▶ **What to work on**: Whenever a line in the data holds the string "components", pull that line out.

▶ **Stored data**:
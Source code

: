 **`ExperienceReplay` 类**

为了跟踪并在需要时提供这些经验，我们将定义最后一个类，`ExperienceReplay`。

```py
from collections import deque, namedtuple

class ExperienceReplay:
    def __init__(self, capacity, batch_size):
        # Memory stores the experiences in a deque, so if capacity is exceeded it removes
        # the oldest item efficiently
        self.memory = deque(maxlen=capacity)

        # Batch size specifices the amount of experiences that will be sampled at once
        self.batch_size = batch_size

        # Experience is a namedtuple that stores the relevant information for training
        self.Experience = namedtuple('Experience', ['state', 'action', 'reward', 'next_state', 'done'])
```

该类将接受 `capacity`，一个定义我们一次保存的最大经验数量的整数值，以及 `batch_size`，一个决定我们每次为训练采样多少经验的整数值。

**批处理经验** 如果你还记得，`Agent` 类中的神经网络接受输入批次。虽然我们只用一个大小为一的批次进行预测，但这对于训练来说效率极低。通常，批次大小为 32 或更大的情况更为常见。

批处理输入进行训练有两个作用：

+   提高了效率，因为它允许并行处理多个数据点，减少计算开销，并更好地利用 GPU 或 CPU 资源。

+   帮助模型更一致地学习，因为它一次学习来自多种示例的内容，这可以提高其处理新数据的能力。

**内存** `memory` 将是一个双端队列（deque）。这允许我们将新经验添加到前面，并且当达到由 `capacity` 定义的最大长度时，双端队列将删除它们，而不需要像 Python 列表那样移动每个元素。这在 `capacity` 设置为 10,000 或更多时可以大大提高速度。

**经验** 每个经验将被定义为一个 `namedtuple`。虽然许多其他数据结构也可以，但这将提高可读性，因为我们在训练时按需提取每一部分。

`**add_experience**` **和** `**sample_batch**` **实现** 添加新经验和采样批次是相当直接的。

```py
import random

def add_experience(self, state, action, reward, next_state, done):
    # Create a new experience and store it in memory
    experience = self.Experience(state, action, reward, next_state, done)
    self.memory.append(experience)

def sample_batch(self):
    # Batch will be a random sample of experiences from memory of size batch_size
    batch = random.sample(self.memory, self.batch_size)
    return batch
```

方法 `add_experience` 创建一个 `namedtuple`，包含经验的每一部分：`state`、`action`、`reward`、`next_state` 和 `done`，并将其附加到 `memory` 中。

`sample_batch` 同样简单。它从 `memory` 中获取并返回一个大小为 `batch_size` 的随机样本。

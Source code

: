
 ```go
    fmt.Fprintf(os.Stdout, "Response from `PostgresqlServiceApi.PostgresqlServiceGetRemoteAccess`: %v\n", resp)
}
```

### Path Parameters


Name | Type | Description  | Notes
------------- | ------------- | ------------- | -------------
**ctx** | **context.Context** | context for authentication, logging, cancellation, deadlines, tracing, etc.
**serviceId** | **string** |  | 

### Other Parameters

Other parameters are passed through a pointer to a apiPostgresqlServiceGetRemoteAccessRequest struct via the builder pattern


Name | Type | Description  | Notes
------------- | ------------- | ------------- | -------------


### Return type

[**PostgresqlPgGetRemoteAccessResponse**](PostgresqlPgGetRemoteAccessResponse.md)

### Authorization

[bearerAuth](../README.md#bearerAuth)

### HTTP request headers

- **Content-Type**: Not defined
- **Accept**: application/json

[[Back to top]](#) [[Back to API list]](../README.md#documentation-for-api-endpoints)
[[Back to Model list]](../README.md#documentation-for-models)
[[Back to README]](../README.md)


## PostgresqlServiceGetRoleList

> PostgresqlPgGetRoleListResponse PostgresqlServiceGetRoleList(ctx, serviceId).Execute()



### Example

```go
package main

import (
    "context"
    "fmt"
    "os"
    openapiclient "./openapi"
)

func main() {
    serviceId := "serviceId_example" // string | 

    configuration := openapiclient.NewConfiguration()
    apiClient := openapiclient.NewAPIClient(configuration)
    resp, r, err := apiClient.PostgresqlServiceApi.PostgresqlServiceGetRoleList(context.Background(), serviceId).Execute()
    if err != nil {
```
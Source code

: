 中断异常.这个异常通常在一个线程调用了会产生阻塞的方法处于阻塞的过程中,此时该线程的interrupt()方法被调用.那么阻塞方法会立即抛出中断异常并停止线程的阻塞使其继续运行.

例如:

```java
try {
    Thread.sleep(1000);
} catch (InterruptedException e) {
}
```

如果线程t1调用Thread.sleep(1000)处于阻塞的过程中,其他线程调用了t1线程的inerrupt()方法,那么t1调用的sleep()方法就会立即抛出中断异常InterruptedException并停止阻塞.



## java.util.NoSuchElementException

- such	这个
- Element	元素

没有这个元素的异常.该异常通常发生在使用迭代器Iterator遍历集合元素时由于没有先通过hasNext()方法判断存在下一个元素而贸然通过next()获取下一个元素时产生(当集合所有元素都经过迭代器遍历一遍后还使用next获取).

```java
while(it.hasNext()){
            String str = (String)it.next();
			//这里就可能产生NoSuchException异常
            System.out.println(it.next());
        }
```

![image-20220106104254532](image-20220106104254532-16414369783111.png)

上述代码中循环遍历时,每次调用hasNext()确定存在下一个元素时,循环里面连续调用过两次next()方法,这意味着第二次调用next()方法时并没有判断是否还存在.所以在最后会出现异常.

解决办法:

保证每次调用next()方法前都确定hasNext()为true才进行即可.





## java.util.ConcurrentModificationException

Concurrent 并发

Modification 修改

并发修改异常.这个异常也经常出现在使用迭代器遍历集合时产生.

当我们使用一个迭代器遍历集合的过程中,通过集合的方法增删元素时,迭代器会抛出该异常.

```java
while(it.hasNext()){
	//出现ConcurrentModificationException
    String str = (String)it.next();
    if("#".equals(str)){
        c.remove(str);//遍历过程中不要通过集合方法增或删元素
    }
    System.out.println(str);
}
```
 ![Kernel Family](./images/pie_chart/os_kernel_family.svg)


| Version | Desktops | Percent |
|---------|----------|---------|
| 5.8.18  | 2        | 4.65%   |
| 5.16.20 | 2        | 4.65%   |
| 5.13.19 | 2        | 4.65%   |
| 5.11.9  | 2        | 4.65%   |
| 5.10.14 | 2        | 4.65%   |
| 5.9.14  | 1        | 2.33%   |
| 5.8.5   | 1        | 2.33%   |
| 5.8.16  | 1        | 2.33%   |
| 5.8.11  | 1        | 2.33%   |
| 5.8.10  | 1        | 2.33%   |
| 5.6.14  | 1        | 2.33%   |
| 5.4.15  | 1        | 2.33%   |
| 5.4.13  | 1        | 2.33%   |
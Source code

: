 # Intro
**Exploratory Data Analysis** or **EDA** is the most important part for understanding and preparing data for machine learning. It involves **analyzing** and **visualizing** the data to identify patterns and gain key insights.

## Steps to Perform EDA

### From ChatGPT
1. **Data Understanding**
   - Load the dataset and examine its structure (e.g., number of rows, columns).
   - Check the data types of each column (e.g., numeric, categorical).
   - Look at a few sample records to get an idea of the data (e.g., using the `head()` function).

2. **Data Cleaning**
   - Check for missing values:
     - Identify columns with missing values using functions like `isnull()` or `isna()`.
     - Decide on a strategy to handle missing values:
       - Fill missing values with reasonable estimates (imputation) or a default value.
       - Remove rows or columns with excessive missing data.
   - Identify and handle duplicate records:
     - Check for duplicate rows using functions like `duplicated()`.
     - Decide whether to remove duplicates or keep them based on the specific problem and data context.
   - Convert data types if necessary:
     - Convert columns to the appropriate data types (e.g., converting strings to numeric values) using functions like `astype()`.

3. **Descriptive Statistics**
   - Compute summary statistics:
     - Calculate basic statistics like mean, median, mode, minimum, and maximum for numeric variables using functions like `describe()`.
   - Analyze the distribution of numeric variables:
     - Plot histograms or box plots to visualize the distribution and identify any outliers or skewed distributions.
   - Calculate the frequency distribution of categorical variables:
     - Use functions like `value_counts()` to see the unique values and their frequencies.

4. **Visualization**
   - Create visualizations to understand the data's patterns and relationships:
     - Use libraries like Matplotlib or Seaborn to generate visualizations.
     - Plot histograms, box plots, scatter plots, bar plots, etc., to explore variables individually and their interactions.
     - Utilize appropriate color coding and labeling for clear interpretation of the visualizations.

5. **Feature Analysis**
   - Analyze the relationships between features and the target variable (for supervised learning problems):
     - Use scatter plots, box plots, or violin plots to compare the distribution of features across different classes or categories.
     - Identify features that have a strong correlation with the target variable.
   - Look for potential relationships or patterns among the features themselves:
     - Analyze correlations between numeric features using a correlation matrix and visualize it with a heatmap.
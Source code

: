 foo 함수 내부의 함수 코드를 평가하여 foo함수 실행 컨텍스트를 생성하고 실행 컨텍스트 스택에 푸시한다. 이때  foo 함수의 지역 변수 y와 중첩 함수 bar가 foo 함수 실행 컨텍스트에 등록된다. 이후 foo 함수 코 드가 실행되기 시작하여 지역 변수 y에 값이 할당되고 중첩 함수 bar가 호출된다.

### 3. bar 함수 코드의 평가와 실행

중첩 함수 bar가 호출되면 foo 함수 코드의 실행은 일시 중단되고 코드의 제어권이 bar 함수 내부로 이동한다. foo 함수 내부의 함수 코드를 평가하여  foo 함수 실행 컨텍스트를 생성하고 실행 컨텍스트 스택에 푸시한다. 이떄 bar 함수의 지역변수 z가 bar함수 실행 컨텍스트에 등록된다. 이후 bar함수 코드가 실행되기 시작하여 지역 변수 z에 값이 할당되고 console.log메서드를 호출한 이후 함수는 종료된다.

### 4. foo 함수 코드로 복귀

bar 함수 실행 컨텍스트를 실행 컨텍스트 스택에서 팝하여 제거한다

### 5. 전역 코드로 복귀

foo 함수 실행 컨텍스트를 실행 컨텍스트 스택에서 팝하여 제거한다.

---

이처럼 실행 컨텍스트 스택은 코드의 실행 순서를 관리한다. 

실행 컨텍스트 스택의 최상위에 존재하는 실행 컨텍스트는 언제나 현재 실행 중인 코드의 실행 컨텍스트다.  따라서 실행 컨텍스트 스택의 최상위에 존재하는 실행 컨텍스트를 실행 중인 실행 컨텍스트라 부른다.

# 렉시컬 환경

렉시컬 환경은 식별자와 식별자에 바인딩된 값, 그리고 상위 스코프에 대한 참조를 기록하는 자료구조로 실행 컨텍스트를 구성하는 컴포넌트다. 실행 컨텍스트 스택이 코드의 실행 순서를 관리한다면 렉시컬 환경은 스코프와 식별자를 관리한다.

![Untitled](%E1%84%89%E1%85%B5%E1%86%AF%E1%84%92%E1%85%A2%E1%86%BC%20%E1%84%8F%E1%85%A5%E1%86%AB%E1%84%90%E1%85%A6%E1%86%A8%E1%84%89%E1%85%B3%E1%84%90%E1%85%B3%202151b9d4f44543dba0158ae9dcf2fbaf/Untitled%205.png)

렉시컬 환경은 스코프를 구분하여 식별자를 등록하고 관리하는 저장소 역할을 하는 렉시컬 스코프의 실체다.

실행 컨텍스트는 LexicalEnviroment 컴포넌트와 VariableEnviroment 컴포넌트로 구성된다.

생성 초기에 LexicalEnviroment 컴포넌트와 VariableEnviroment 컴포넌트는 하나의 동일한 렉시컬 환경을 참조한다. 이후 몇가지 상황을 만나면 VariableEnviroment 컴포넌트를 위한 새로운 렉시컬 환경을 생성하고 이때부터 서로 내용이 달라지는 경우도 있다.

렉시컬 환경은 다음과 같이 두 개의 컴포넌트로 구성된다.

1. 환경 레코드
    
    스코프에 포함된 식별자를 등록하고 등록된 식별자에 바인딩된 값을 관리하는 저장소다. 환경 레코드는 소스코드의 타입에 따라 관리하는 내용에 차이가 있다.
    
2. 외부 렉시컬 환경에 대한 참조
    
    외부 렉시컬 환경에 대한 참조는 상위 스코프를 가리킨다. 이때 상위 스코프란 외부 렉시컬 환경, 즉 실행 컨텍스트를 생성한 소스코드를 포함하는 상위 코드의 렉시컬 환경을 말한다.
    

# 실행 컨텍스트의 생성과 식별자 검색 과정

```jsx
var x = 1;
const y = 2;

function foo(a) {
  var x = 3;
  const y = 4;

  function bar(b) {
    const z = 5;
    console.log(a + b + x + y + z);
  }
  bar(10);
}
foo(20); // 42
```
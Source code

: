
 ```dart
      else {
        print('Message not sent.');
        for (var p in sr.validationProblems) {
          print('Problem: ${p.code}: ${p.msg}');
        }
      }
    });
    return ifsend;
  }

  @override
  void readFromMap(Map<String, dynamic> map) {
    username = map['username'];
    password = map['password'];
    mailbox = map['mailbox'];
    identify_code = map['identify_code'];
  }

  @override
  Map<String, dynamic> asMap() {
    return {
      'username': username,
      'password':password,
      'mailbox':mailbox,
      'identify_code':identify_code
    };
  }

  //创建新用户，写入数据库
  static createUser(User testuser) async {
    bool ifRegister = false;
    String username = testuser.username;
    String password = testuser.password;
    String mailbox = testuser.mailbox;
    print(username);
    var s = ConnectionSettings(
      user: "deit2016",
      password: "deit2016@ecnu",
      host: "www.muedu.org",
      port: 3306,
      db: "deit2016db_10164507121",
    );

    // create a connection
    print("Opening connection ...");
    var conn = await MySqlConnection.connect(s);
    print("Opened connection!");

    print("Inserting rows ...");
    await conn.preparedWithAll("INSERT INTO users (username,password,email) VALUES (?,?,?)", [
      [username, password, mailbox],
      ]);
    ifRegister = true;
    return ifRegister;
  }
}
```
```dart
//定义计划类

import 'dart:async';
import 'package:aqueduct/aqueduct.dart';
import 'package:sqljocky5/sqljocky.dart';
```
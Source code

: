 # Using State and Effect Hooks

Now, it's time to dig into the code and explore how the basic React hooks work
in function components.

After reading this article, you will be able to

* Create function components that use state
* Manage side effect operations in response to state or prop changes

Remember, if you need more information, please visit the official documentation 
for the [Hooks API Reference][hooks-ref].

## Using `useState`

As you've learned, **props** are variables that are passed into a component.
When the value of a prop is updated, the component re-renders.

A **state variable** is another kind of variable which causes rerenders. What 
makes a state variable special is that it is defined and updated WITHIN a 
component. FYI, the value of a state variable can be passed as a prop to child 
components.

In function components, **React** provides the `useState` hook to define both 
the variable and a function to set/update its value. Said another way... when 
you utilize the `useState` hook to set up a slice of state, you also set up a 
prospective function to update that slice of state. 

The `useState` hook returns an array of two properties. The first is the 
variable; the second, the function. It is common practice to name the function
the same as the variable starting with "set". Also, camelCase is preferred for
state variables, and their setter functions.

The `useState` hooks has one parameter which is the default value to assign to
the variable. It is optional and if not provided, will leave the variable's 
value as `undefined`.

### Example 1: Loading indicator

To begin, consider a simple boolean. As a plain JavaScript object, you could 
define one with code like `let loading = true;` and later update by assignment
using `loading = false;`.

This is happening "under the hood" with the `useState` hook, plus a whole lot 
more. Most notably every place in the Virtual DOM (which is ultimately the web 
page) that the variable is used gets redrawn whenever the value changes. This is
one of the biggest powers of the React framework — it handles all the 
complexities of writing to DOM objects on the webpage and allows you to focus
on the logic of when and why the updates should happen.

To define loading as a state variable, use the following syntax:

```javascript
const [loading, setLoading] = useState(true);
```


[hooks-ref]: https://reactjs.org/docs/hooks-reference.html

▶ **Answer below**:
in function components.
* Create function components that use state
components.
In function components, **React** provides the `useState` hook to define both 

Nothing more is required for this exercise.